The asset import package loads metadata from a CSV file that matches the format of one extracted using either of the asset export packages (basic or advanced).

Use cases

  • Bulk load details from the CSV file into Atlan, to enrich assets in Atlan
  • Create new assets in bulk in Atlan, based on the details in the CSV file
  • Migrate manual enrichment done to one set of data assets to another (for example, when migrating from one data warehouse to another but retaining the same data structures)

Configuration

Source

  • Import metadata from: select how you want to provide the input file(s) to be processed (the format must match the CSV file format produced by an export)

    Directly upload CSV file(s) containing the metadata.

    Limited file sizes

    This option is generally limited to ~10-20MB for each file. For anything larger, use object storage.

    Retrieve the metadata files from cloud object storage.

    • Cloud object store the object store from which to fetch the metadata file(s).

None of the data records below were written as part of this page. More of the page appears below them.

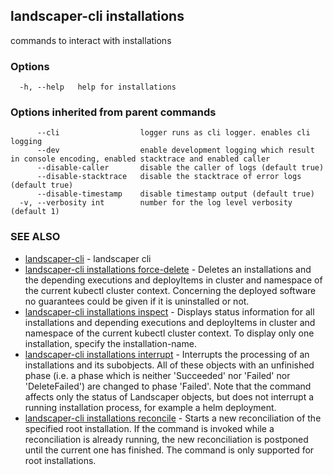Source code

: ## landscaper-cli installations

commands to interact with installations

### Options

```
  -h, --help   help for installations
```

### Options inherited from parent commands

```
      --cli                  logger runs as cli logger. enables cli logging
      --dev                  enable development logging which result in console encoding, enabled stacktrace and enabled caller
      --disable-caller       disable the caller of logs (default true)
      --disable-stacktrace   disable the stacktrace of error logs (default true)
      --disable-timestamp    disable timestamp output (default true)
  -v, --verbosity int        number for the log level verbosity (default 1)
```

### SEE ALSO

* [landscaper-cli](landscaper-cli.md)	 - landscaper cli
* [landscaper-cli installations force-delete](landscaper-cli_installations_force-delete.md)	 - Deletes an installations and the depending executions and deployItems in cluster and namespace of the current kubectl cluster context. Concerning the deployed software no guarantees could be given if it is uninstalled or not.
* [landscaper-cli installations inspect](landscaper-cli_installations_inspect.md)	 - Displays status information for all installations and depending executions and deployItems in cluster and namespace of the current kubectl cluster context. To display only one installation, specify the installation-name.
* [landscaper-cli installations interrupt](landscaper-cli_installations_interrupt.md)	 - Interrupts the processing of an installations and its subobjects. All of these objects with an unfinished phase (i.e. a phase which is neither 'Succeeded' nor 'Failed' nor 'DeleteFailed') are changed to phase 'Failed'. Note that the command affects only the status of Landscaper objects, but does not interrupt a running installation process, for example a helm deployment.
* [landscaper-cli installations reconcile](landscaper-cli_installations_reconcile.md)	 - Starts a new reconciliation of the specified root installation. If the command is invoked while a reconciliation is already running, the new reconciliation is postponed until the current one has finished. The command is only supported for root installations.

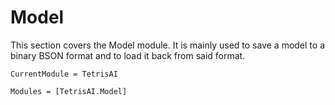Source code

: # Model
This section covers the Model module. It is mainly used to save a model to a binary BSON format and to load it back from said format.

```@meta
CurrentModule = TetrisAI
```

```@autodocs
Modules = [TetrisAI.Model]
```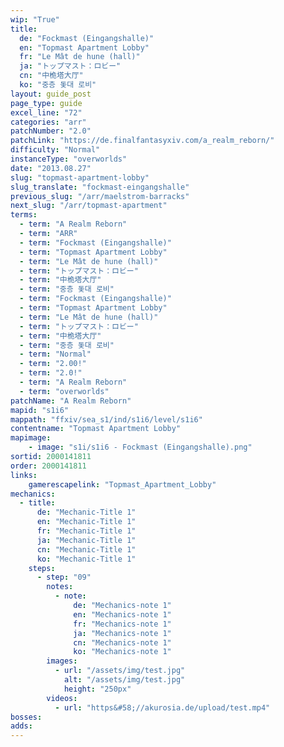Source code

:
 ```yaml
---
wip: "True"
title:
  de: "Fockmast (Eingangshalle)"
  en: "Topmast Apartment Lobby"
  fr: "Le Mât de hune (hall)"
  ja: "トップマスト：ロビー"
  cn: "中桅塔大厅"
  ko: "중층 돛대 로비"
layout: guide_post
page_type: guide
excel_line: "72"
categories: "arr"
patchNumber: "2.0"
patchLink: "https://de.finalfantasyxiv.com/a_realm_reborn/"
difficulty: "Normal"
instanceType: "overworlds"
date: "2013.08.27"
slug: "topmast-apartment-lobby"
slug_translate: "fockmast-eingangshalle"
previous_slug: "/arr/maelstrom-barracks"
next_slug: "/arr/topmast-apartment"
terms:
  - term: "A Realm Reborn"
  - term: "ARR"
  - term: "Fockmast (Eingangshalle)"
  - term: "Topmast Apartment Lobby"
  - term: "Le Mât de hune (hall)"
  - term: "トップマスト：ロビー"
  - term: "中桅塔大厅"
  - term: "중층 돛대 로비"
  - term: "Fockmast (Eingangshalle)"
  - term: "Topmast Apartment Lobby"
  - term: "Le Mât de hune (hall)"
  - term: "トップマスト：ロビー"
  - term: "中桅塔大厅"
  - term: "중층 돛대 로비"
  - term: "Normal"
  - term: "2.00!"
  - term: "2.0!"
  - term: "A Realm Reborn"
  - term: "overworlds"
patchName: "A Realm Reborn"
mapid: "s1i6"
mappath: "ffxiv/sea_s1/ind/s1i6/level/s1i6"
contentname: "Topmast Apartment Lobby"
mapimage:
    - image: "s1i/s1i6 - Fockmast (Eingangshalle).png"
sortid: 2000141811
order: 2000141811
links:
    gamerescapelink: "Topmast_Apartment_Lobby"
mechanics:
  - title:
      de: "Mechanic-Title 1"
      en: "Mechanic-Title 1"
      fr: "Mechanic-Title 1"
      ja: "Mechanic-Title 1"
      cn: "Mechanic-Title 1"
      ko: "Mechanic-Title 1"
    steps:
      - step: "09"
        notes:
          - note:
              de: "Mechanics-note 1"
              en: "Mechanics-note 1"
              fr: "Mechanics-note 1"
              ja: "Mechanics-note 1"
              cn: "Mechanics-note 1"
              ko: "Mechanics-note 1"
        images:
          - url: "/assets/img/test.jpg"
            alt: "/assets/img/test.jpg"
            height: "250px"
        videos:
          - url: "https&#58;//akurosia.de/upload/test.mp4"
bosses:
adds:
---
```

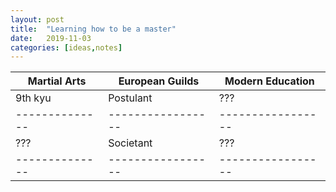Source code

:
 ```yaml
---
layout: post
title:  "Learning how to be a master"
date:   2019-11-03
categories: [ideas,notes]
---
```


| Martial Arts | European Guilds | Modern Education|
|--------------|-----------------|-----------------|
| 9th kyu      |   Postulant     |       ???       |
|--------------|-----------------|-----------------|
|     ???      |   Societant     |       ???       |
|--------------|-----------------|-----------------|

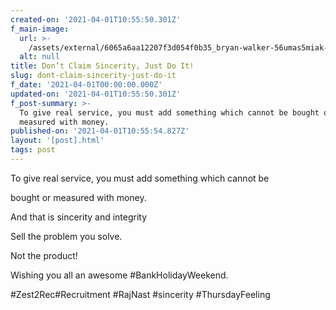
 ```yaml
---
created-on: '2021-04-01T10:55:50.301Z'
f_main-image:
  url: >-
    /assets/external/6065a6aa12207f3d054f0b35_bryan-walker-56umas5miak-unsplash.jpg
  alt: null
title: Don’t Claim Sincerity, Just Do It!
slug: dont-claim-sincerity-just-do-it
f_date: '2021-04-01T00:00:00.000Z'
updated-on: '2021-04-01T10:55:50.301Z'
f_post-summary: >-
  To give real service, you must add something which cannot be bought or
  measured with money.
published-on: '2021-04-01T10:55:54.827Z'
layout: '[post].html'
tags: post
---
```


To give real service, you must add something which cannot be

bought or measured with money.

And that is sincerity and integrity

Sell the problem you solve.

Not the product!

Wishing you all an awesome #BankHolidayWeekend.

#Zest2Rec#Recruitment #RajNast #sincerity #ThursdayFeeling
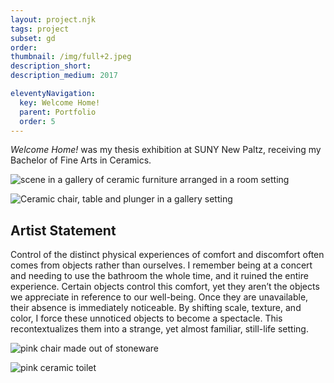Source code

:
 ```yaml
---
layout: project.njk
tags: project
subset: gd
order:
thumbnail: /img/full+2.jpeg
description_short:
description_medium: 2017

eleventyNavigation:
  key: Welcome Home!
  parent: Portfolio
  order: 5
---
```



_Welcome Home!_ was my thesis exhibition at SUNY New Paltz, receiving my Bachelor of Fine Arts in Ceramics. 

![scene in a gallery of ceramic furniture arranged in a room setting](/img/welcome-home/full.jpeg)

![Ceramic chair, table and plunger in a gallery setting](/img/welcome-home/chair+table+plunger.jpeg)

## Artist Statement

Control of the distinct physical experiences of comfort and discomfort often comes from objects rather than ourselves. I remember being at a concert and needing to use the bathroom the whole time, and it ruined the entire experience. Certain objects control this comfort, yet they aren’t the objects we appreciate in reference to our well-being. Once they are unavailable, their absence is immediately noticeable. By shifting scale, texture, and color, I force these unnoticed objects to become a spectacle. This recontextualizes them into a strange, yet almost familiar, still-life setting. 

![pink chair made out of stoneware](/img/welcome-home/Helling_3.jpeg)

![pink ceramic toilet](/img/welcome-home/Helling_1.jpeg)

      • AWS access key: your AWS access key.
      • AWS secret key: your AWS secret key.
      • Region: your AWS region.
      • Bucket: your AWS bucket.

      Reusing Atlan's backing S3 store

      When your Atlan tenant is deployed in AWS, you can leave all of these blank to reuse the backing store of Atlan itself. You can also set up a cross-account bucket policy for Atlan to have access to your S3 bucket and the objects within it, and leave these blank.

      • Project ID: the ID of your GCP project.
      • Servive account JSON: your service account credentials, as JSON.
      • Bucket your GCS bucket.

      Reusing Atlan's backing GCS store

      When your Atlan tenant is deployed in GCP, you can leave all of these blank to reuse the backing store of Atlan itself.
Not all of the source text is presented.